Clinical

MRI study links low-level drinking to brain changes

Researchers found that age and lifetime low-level alcohol exposure were associated with lower cortical perfusion and thinner cortex on MRI in healthy adults.

MRI study links low-level drinking to brain changes
MRI study links low-level drinking to brain changes

Low-level alcohol consumption may be associated with measurable brain changes on MRI, according to research published in Alcohol.

The study examined whether cumulative alcohol exposure was associated with regional cortical perfusion and cortical thickness in healthy adults who drank within commonly cited low-risk limits. Researchers modeled alcohol intake as a continuous exposure rather than placing participants into broad drinking categories.

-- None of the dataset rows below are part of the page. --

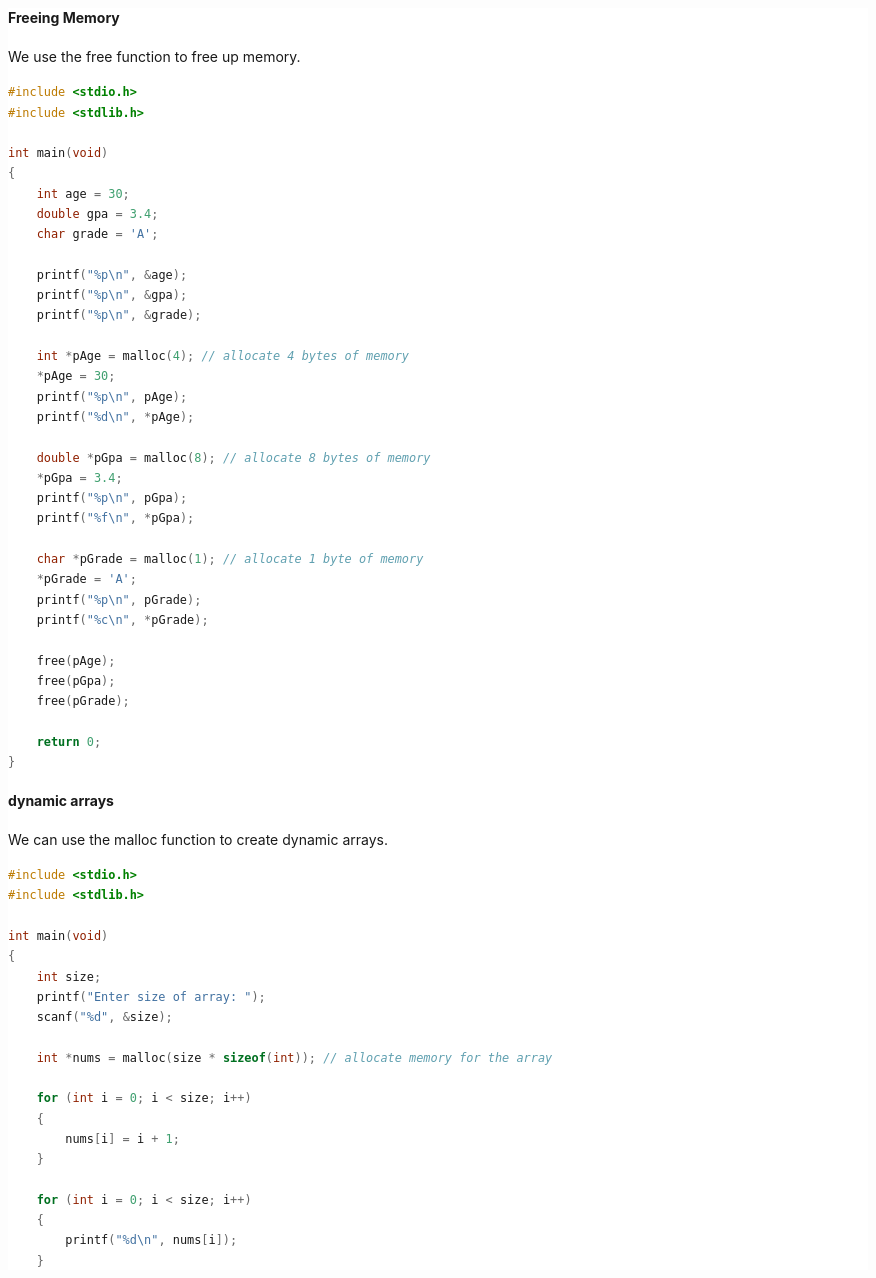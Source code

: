 #### Freeing Memory

We use the free function to free up memory.

```c
#include <stdio.h>
#include <stdlib.h>

int main(void)
{
    int age = 30;
    double gpa = 3.4;
    char grade = 'A';

    printf("%p\n", &age);
    printf("%p\n", &gpa);
    printf("%p\n", &grade);

    int *pAge = malloc(4); // allocate 4 bytes of memory
    *pAge = 30;
    printf("%p\n", pAge);
    printf("%d\n", *pAge);

    double *pGpa = malloc(8); // allocate 8 bytes of memory
    *pGpa = 3.4;
    printf("%p\n", pGpa);
    printf("%f\n", *pGpa);

    char *pGrade = malloc(1); // allocate 1 byte of memory
    *pGrade = 'A';
    printf("%p\n", pGrade);
    printf("%c\n", *pGrade);

    free(pAge);
    free(pGpa);
    free(pGrade);

    return 0;
}
```

#### dynamic arrays

We can use the malloc function to create dynamic arrays.

```c
#include <stdio.h>
#include <stdlib.h>

int main(void)
{
    int size;
    printf("Enter size of array: ");
    scanf("%d", &size);

    int *nums = malloc(size * sizeof(int)); // allocate memory for the array

    for (int i = 0; i < size; i++)
    {
        nums[i] = i + 1;
    }

    for (int i = 0; i < size; i++)
    {
        printf("%d\n", nums[i]);
    }
```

Timothy C. Durazzo, PhD, of Stanford University School of Medicine, and colleagues studied healthy, nonsmoking adults with no history of alcohol use disorder or neurologic disease. Participants reported consuming fewer than 60 drinks per month during the year before the study.

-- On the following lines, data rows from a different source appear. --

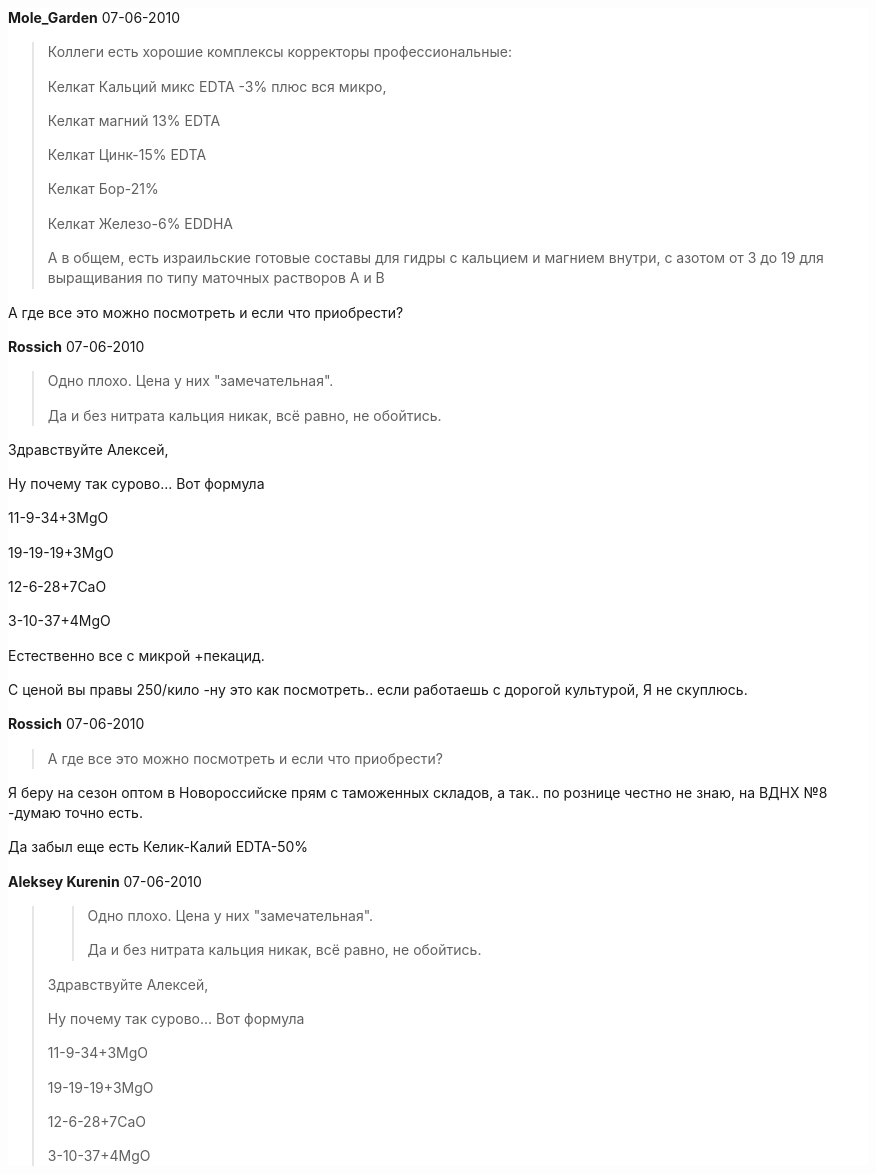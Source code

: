 **Mole_Garden** 07-06-2010

> Коллеги есть хорошие комплексы корректоры профессиональные:
> 
> Келкат Кальций микс EDTA -3% плюс вся микро,
> 
> Келкат магний 13% EDTA
> 
> Келкат Цинк-15% EDTA
> 
> Келкат Бор-21%
> 
> Келкат Железо-6% EDDHA
> 
> А в общем, есть израильские готовые составы для гидры с кальцием и магнием внутри, с азотом от 3 до 19 для выращивания по типу маточных растворов А и В

А где все это можно посмотреть и если что приобрести?


**Rossich** 07-06-2010

> Одно плохо. Цена у них "замечательная". 
> 
> Да и без нитрата кальция никак, всё равно, не обойтись.

Здравствуйте Алексей,

Ну почему так сурово... Вот формула 

11-9-34+3MgO

19-19-19+3MgO

12-6-28+7CaO

3-10-37+4MgO

Естественно все с микрой +пекацид.

С ценой вы правы 250/кило -ну это как посмотреть.. если работаешь с дорогой культурой, Я не скуплюсь.


**Rossich** 07-06-2010

> А где все это можно посмотреть и если что приобрести?

Я беру на сезон оптом в Новороссийске прям с таможенных складов, а так.. по рознице честно не знаю, на ВДНХ №8 -думаю точно есть. 

Да забыл еще есть Келик-Калий EDTA-50%


**Aleksey Kurenin** 07-06-2010

> > Одно плохо. Цена у них "замечательная". 
> > 
> > Да и без нитрата кальция никак, всё равно, не обойтись.
> 
> 
> 
> Здравствуйте Алексей,
> 
> Ну почему так сурово... Вот формула 
> 
> 11-9-34+3MgO
> 
> 19-19-19+3MgO
> 
> 12-6-28+7CaO
> 
> 3-10-37+4MgO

MRI was used to measure regional brain perfusion and cortical structure. The perfusion analysis included 27 participants, while cortical volume and thickness analyses included 45 participants, according to a summary of the study.

The key finding was not simply that alcohol exposure alone correlated with brain measures. Rather, the interaction between age and total lifetime drinks was associated with lower cortical blood flow and thinner cortex. The strongest perfusion findings were reported in several cortical regions, particularly the frontal, parietal, and occipital lobes.

Similar structural patterns were observed in cortical thickness. Higher lifetime alcohol exposure combined with older age was associated with thinner cortex, especially in frontal and parietal regions, according to the study summary.

Those areas are relevant because frontal and parietal regions are involved in functions such as planning, attention, sensory processing, and emotional regulation. The findings suggest that even alcohol exposure within guideline-level ranges may not be biologically neutral for the aging brain.

“We did not expect the strength of the associations between greater number of drinks consumed over lifetime and higher age with decreased cortical blood flow to be as high as we observed,” Durazzo said.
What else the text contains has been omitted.